Task to complete:
Check every line in the records below for the word "SquareTests" and report how many have it, nothing more.

Collected data:
----
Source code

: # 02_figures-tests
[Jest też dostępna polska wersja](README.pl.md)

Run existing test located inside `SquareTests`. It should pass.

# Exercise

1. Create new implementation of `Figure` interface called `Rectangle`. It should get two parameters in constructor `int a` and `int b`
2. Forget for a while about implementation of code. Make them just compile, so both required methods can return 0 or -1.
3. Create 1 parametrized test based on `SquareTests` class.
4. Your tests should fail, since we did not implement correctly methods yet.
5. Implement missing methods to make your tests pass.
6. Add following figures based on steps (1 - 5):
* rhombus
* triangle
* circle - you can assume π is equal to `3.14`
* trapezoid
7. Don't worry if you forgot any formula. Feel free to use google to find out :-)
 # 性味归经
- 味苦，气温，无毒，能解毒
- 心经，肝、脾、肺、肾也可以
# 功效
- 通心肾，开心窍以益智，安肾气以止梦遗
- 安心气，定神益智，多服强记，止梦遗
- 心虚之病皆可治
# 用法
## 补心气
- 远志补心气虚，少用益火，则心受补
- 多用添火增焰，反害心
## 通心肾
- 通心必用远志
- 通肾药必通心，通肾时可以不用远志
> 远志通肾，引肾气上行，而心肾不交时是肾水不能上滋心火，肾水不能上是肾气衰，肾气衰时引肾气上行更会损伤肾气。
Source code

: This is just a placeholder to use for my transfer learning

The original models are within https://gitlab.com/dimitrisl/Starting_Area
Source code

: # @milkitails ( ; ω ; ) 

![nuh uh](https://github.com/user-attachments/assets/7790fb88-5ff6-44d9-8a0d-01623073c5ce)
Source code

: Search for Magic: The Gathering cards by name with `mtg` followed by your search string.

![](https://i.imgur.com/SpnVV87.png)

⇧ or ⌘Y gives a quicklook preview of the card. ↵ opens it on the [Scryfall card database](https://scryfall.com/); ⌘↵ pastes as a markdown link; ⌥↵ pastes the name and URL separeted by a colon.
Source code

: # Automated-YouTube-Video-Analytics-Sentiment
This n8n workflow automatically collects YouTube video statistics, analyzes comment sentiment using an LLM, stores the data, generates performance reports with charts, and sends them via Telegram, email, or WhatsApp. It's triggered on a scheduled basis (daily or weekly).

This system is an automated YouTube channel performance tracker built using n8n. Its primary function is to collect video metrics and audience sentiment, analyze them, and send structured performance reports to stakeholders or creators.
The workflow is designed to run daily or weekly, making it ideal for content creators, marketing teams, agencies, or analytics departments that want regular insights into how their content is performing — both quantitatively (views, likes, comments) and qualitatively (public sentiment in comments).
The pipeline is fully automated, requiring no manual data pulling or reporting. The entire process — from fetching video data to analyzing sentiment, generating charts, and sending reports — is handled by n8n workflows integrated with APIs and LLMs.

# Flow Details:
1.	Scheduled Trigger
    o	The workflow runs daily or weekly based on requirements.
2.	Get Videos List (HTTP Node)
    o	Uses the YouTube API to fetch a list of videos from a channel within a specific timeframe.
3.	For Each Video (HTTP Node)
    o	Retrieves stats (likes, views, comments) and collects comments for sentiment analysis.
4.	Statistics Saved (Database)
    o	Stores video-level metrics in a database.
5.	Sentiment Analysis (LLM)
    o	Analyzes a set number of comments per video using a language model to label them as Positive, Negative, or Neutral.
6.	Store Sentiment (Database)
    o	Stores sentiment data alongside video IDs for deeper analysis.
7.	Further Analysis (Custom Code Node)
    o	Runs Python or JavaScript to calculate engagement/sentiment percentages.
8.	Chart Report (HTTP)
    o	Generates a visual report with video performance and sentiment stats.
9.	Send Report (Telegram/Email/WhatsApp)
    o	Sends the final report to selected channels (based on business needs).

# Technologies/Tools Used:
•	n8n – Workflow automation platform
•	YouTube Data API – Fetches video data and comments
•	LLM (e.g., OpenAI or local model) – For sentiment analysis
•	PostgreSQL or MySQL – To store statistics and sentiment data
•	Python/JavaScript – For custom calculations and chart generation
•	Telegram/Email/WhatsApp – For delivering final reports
----
Worked solution:
2